[Data items]
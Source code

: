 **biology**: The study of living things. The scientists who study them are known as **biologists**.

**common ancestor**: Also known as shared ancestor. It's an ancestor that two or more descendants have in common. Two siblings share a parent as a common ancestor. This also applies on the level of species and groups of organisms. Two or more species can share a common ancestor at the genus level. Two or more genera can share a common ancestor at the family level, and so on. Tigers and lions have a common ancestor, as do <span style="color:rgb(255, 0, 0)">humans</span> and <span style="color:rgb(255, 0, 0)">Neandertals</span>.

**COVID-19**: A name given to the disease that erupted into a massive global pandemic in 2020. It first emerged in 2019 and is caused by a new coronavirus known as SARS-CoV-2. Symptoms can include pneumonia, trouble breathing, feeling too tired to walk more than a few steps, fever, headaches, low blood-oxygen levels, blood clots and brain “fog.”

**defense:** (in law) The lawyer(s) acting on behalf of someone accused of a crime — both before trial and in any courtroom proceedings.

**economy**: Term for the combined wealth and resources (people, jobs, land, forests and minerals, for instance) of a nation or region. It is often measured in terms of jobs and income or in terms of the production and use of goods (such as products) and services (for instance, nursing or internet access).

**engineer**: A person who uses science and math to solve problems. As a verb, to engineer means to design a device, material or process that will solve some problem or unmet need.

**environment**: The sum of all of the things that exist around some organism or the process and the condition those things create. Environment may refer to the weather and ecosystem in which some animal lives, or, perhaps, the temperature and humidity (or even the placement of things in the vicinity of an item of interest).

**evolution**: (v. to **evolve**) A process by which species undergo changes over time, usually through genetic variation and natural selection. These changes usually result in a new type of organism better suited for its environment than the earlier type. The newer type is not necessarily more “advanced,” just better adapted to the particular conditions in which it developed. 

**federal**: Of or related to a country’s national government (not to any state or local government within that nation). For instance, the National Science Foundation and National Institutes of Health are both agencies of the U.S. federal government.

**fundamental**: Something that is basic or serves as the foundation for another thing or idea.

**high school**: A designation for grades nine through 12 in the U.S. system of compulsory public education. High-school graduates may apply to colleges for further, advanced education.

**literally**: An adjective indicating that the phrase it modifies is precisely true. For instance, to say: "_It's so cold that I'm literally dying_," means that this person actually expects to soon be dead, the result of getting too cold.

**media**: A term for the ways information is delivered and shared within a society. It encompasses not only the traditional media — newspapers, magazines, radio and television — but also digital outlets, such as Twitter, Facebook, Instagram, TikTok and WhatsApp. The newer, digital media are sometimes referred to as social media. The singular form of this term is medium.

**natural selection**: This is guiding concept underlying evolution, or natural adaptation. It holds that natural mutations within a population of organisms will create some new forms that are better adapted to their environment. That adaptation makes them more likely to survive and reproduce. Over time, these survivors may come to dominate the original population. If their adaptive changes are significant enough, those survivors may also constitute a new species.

...

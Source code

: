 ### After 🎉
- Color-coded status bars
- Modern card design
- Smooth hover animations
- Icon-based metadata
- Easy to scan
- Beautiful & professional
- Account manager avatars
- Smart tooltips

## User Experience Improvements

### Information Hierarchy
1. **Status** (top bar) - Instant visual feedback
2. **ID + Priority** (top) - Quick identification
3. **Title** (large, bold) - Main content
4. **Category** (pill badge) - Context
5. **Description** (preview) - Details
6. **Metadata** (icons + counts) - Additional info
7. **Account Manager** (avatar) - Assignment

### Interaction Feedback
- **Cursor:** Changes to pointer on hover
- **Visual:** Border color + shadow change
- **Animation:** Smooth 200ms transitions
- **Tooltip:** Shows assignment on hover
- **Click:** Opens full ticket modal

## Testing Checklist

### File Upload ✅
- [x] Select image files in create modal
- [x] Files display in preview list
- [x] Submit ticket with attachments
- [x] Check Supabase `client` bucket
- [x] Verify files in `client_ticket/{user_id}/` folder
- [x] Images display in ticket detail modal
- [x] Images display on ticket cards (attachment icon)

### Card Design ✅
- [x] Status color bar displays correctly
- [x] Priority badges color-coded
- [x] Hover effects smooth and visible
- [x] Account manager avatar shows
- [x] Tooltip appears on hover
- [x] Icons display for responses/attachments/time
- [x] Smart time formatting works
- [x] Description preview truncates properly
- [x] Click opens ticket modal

• _Your goal_
Set down, unchanged, only those lines above that fall between the line with "### File Upload ✅" and the line with "- [x] Icons", the two end lines included.

• _Your response_
### File Upload ✅
- [x] Select image files in create modal
- [x] Files display in preview list
- [x] Submit ticket with attachments
- [x] Check Supabase `client` bucket
- [x] Verify files in `client_ticket/{user_id}/` folder
- [x] Images display in ticket detail modal
- [x] Images display on ticket cards (attachment icon)

### Card Design ✅
- [x] Status color bar displays correctly
- [x] Priority badges color-coded
- [x] Hover effects smooth and visible
- [x] Account manager avatar shows
- [x] Tooltip appears on hover
- [x] Icons display for responses/attachments/time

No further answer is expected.